Now, the most obvi­ous place this has been true has been in Latin America in this decade. I would say char­ac­ter­ized in a vari­ety of coun­tries are rebel­lions par­tic­u­lar­ly against neolib­er­al gov­ern­ments, and in some cas­es the cre­ation of a dynam­ic rela­tion­ship between pow­er­ful social move­ments, often led by indige­nous com­mu­ni­ties, often around ques­tions of land, rights to resources, etc., a dynam­ic between these move­ments and left­ist and pro­gres­sive gov­ern­ments. And I think that’s been in fact a major field of the demo­c­ra­t­ic inno­va­tion of polit­i­cal strug­gles in this decade. You could say that they were eclipsed by the War on Terror from a cer­tain North American and European per­spec­tive, and in some ways that was a good thing. In some ways the US was look­ing else­where. The US was no longer try­ing to…and per­haps was unable to, police its own back­yard, as it said, and this flow­er­ing of demo­c­ra­t­ic exper­i­ments in a vari­ety of dif­fer­ent ways in Bolivia and Ecuador, in Venezuela and Brazil, in Uruguay and Argentina and Paraguay, all of these coun­tries have devel­oped I think an extra­or­di­nar­i­ly rich dynam­ic. Without the US. Without being either pri­mar­i­ly pro-US or anti-US. Really with­out the US as a dom­i­nat­ing presence.
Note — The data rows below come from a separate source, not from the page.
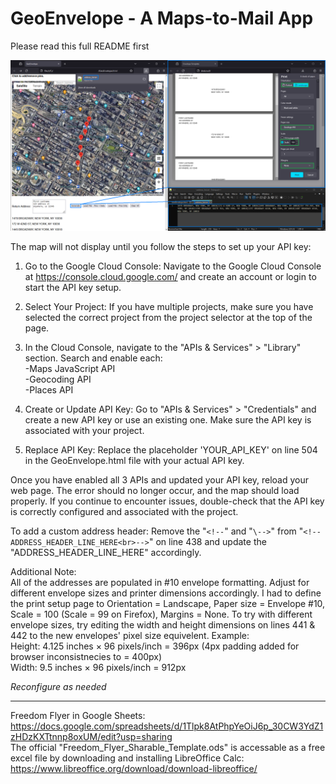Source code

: # GeoEnvelope - A Maps-to-Mail App
Please read this full README first

![Demo Image](https://github.com/15Trev/GeoEnvelope/blob/main/GeoEnvelope_demo.png)

The map will not display until you follow the steps to set up your API key:

1) Go to the Google Cloud Console: Navigate to the Google Cloud Console at https://console.cloud.google.com/ and create an account or login to start the API key setup.
	
2) Select Your Project: If you have multiple projects, make sure you have selected the correct project from the project selector at the top of the page.

3) In the Cloud Console, navigate to the "APIs & Services" > "Library" section. Search and enable each: <br>
-Maps JavaScript API <br>
-Geocoding API <br>
-Places API

4) Create or Update API Key: Go to "APIs & Services" > "Credentials" and create a new API key or use an existing one. Make sure the API key is associated with your project.

5) Replace API Key: Replace the placeholder 'YOUR_API_KEY' on line 504 in the GeoEnvelope.html file with your actual API key.

Once you have enabled all 3 APIs and updated your API key, reload your web page. The error should no longer occur, and the map should load properly. If you continue to encounter issues, double-check that the API key is correctly configured and associated with the project.<br>

To add a custom address header: Remove the "`<!--`" and "`\-->`" from "`<!--ADDRESS_HEADER_LINE_HERE<br>-->`" on line 438 and update the "ADDRESS_HEADER_LINE_HERE" accordingly.

Additional Note:<br>
All of the addresses are populated in #10 envelope formatting. Adjust for different envelope sizes and printer dimensions accordingly. I had to define the print setup page to Orientation = Landscape, Paper size = Envelope #10, Scale = 100 (Scale = 99 on Firefox), Margins = None. To try with different envelope sizes, try editing the width and height dimensions on lines 441 & 442 to the new envelopes' pixel size equivelent. Example:<br>
Height: 4.125 inches × 96 pixels/inch = 396px (4px padding added for browser inconsistnecies to = 400px)<br>
Width: 9.5 inches × 96 pixels/inch = 912px

*Reconfigure as needed*

-------------------------------------------------------------

Freedom Flyer in Google Sheets: https://docs.google.com/spreadsheets/d/1Tlpk8AtPhpYeOiJ6p_30CW3YdZ1zHDzKXTtnnp8oxUM/edit?usp=sharing <br>
The official "Freedom_Flyer_Sharable_Template.ods" is accessable as a free excel file by downloading and installing LibreOffice Calc:
https://www.libreoffice.org/download/download-libreoffice/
Now, the new decade per­haps may be marked by a sim­i­lar dynam­ic in the Arab world. Because there, too, we have the devel­op­ment of extreme­ly pow­er­ful pop­u­lar forces against author­i­tar­i­an and neolib­er­al gov­ern­ments. Where they will go it’s unclear but per­haps the one thing one could hope for is this sim­i­lar dynam­ic between new pro­gres­sive gov­ern­ments that are a result of the insur­rec­tions or of the revolts, that are con­stant­ly chal­lenged and pushed by the con­tin­u­a­tion and strength of these social move­ments that have made the results, that could be, and one might hope that would be, the dynam­ic of this new era. 

But it seems to me that these are the kinds of polit­i­cal realms, realms of strug­gle and con­tes­ta­tion over eco­nom­ic, social issues, that should be the focus of our polit­i­cal research and polit­i­cal activism. That have been in some sense eclipsed or cast in the back­ground by the War on Terror, by the focus on sov­er­eign­ty, by the exces­sive focus I would say on the states of excep­tion. These should in fact be the focus of our ener­gies, and they are in fact what is real­ly mak­ing the world. It’s those revolts to which glob­al pow­er struc­tures have to react. They are in fact the dynam­ic forces that are lead­ing the pos­si­bil­i­ty of a new world.